Search the data for the string "Normalization" and extract every line where it appears.

* * * *

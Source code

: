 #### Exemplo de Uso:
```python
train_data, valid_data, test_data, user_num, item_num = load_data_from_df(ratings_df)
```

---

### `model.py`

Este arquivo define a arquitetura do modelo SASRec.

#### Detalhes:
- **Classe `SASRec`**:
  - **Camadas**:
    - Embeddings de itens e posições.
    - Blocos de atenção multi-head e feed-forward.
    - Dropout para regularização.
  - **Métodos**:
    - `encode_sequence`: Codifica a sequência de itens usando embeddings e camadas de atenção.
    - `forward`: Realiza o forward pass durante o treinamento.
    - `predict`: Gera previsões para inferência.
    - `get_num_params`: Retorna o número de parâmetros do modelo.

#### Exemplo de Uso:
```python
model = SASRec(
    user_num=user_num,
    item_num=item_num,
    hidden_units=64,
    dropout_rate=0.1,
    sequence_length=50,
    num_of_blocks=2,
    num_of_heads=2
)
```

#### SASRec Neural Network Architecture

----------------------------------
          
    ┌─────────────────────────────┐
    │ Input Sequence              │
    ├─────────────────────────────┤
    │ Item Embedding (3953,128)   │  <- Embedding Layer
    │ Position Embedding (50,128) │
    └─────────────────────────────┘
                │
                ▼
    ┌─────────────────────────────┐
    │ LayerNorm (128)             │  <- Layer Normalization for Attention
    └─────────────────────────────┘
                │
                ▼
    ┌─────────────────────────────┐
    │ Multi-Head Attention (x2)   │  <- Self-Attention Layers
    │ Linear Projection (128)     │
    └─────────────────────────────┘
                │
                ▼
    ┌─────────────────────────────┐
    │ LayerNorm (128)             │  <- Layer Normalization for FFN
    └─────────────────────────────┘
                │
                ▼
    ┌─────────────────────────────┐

* * * *

### Worked solution
    │ LayerNorm (128)             │  <- Layer Normalization for Attention
    │ LayerNorm (128)             │  <- Layer Normalization for FFN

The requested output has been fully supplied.